Los dos chuchos del final de la calle le habían vuelto a volcar el cubo de basura colectivo. Uno de ellos estaba revolcándose en el suelo y el otro tenía algo en la boca. Cuando le vieron venir se alejaron con pasos cortos, afectados. Normalmente les habría tirado una piedra o dos, pero esta vez los dejó irse.
La casa estaba a oscuras cuando volvió a entrar. Ella se encontraba en el cuarto de baño. Él se quedó delante de la puerta y la llamó. Oyó ruido de frascos, pero ella no le respondió.

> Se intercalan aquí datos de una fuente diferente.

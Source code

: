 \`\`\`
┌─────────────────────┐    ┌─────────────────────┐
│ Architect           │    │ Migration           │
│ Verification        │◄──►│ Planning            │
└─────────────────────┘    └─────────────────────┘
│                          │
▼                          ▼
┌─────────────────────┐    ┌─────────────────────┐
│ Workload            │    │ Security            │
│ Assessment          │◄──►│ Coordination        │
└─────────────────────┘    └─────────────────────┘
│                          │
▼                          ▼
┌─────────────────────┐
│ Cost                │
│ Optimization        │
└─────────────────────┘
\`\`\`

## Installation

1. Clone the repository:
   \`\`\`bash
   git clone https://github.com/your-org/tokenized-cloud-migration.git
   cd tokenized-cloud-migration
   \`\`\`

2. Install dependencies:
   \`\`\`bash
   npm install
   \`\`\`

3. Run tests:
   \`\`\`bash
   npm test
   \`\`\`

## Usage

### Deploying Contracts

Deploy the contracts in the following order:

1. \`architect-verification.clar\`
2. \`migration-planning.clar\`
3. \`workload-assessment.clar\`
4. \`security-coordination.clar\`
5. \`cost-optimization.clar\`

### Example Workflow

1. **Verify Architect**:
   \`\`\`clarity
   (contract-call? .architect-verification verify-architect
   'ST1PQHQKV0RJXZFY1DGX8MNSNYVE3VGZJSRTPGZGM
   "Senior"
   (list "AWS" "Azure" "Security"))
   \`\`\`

—Ann, de verdad que lo siento —dijo—. Te compensaré por ello, lo prometo.
—¿Cómo? —preguntó ella.
Él no se esperaba aquello. Pero por el sonido de su voz, un tono claro y definitivo que le resultó extraño, supo que tenía que dar la respuesta adecuada. Se apoyó contra la puerta.
—Me casaré contigo —susurró.
—Ya veremos —dijo ella—. Vete a la cama. Estaré contigo en un momento.
Él se desnudó y se metió a la cama. Por fin oyó que la puerta del cuarto de baño se abría y se cerraba.
—Apaga la luz —dijo ella desde el umbral.
—¿Qué?
—Que apagues la luz.
Él estiró la mano y tiró de la cadenita de la lamparilla de noche. La habitación quedó a oscuras.
—Ya está —dijo. Permaneció allí tumbado y no pasó nada—. Ya está —dijo de nuevo. Entonces oyó movimiento en la habitación. Se sentó pero no podía ver nada. La habitación estaba en silencio. Su corazón latía con fuerza como la primera noche que pasaron juntos, como todavía latía cuando le despertaba un ruido en la oscuridad y esperaba oírlo de nuevo… el sonido de alguien que se movía por la casa, un extraño.